La chiusa di Roccamurata

22.09.2022

Poco più a valle dell'abitato di Roccamurata, una grande roccia nera, propaggine dell'imponente Groppo di Gorro sovrastante, si pone a ostacolo delle acque del Taro, che si trovano così a fronteggiare un intruso di grande tenacia. Le acque, per niente intimorite, hanno levigato e scolpito queste roccie, fino a renderle lisce come il vetro, riuscendo non solo ad aggirarle , ma creando attorno ad esse bellissime e profonde piscine naturali di acque verdi smeraldo.

Si è creato un ambiente molto particolare e molto suggestivo, disturbato purtroppo dai rumori molesti che provengono dalla statale sovrastante e dagli esemplari di  homo graticulus  che in questa zona amano infrattarsi, dedicandosi ad attività tipiche di questa specie, come il grigliare spiedini e braciole di dubbia provenienza  e bere birre di infima qualità, lasciando poi ovunque le loro deprecabili tracce. 

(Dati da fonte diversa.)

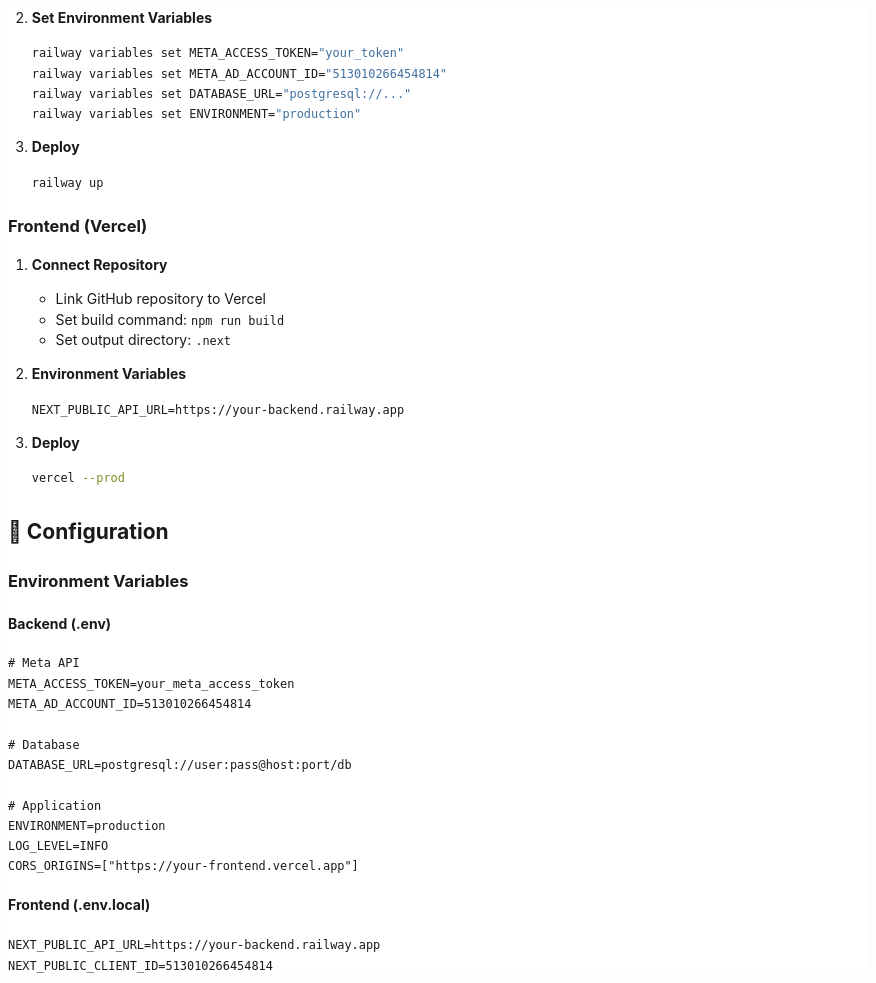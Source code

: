 2. **Set Environment Variables**
   ```bash
   railway variables set META_ACCESS_TOKEN="your_token"
   railway variables set META_AD_ACCOUNT_ID="513010266454814"
   railway variables set DATABASE_URL="postgresql://..."
   railway variables set ENVIRONMENT="production"
   ```

3. **Deploy**
   ```bash
   railway up
   ```

### Frontend (Vercel)
1. **Connect Repository**
   - Link GitHub repository to Vercel
   - Set build command: `npm run build`
   - Set output directory: `.next`

2. **Environment Variables**
   ```
   NEXT_PUBLIC_API_URL=https://your-backend.railway.app
   ```

3. **Deploy**
   ```bash
   vercel --prod
   ```

## 🔧 Configuration

### Environment Variables

#### Backend (.env)
```env
# Meta API
META_ACCESS_TOKEN=your_meta_access_token
META_AD_ACCOUNT_ID=513010266454814

# Database
DATABASE_URL=postgresql://user:pass@host:port/db

# Application
ENVIRONMENT=production
LOG_LEVEL=INFO
CORS_ORIGINS=["https://your-frontend.vercel.app"]
```

#### Frontend (.env.local)
```env
NEXT_PUBLIC_API_URL=https://your-backend.railway.app
NEXT_PUBLIC_CLIENT_ID=513010266454814
```
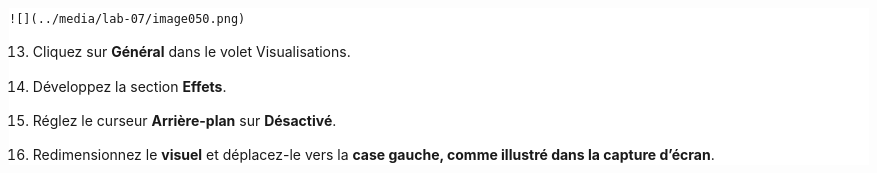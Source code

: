     ![](../media/lab-07/image050.png)

13. Cliquez sur **Général** dans le volet Visualisations.

14. Développez la section **Effets**.

15. Réglez le curseur **Arrière-plan** sur **Désactivé**.

16. Redimensionnez le **visuel** et déplacez-le vers la **case gauche, comme illustré dans la capture d’écran**.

Queste rocce che ostacolano il fiume creano una vera e propria chiusa, una strettoia, che anticamente fu sfruttata come luogo di controllo e presidio, essendo un passaggio obbligato per le vie di comunicazione che salivano dalle paludi e dalle città padane per dirigersi in terra di Luni.  Qui molto probabilmente correva un confine Bizantino ed il luogo conserva tracce di antiche probabili fortificazioni di difficile datazione.

Sulla sinistra idrografica, al di sopra di una ripida parete rocciosa, si trova un pianoro, ora boschivo, dove il terreno appare spianato artificialmente e lungo il cui bordo corre un muro, anzi una doppia cinta di mura, lungo le quali si trovano due basamenti quadrati, forse fondamenta di perdute torri.  Negli anni 30 del secolo scorso furono rinvenute in questa zona alcune sepolture, coperte da lastre di pietra, dove furono rinvenuti corredi funebri con alcune armi.  Stando al raccondo di alcuni anziani abitanti del luogo, questo pianoro fu teatro di battaglia. Secondo gli studiosi, potrebbe trattarsi dei resti di fortificazioni bizantine, anzi proprio in questo luogo poteva correre il limes, il confine, tra i domini dei bizantini e dei longobardi.

Sempre secondo alcune "leggende" locali, tutte le pietre con cui sono state costruite queste mura, sarebbero state raccolte da una contadina di nome Betta che anticamente dimorava in questa zona, nei pressi dell'attuale abitato di Castoglia, nome  che ha una vaga assonanza con il bizantino Kastron Kampsas, cioè un castello bizantino che, secondo alcuni studiosi, doveva trovarsi in una località imprecisata lungo la valle del Taro. 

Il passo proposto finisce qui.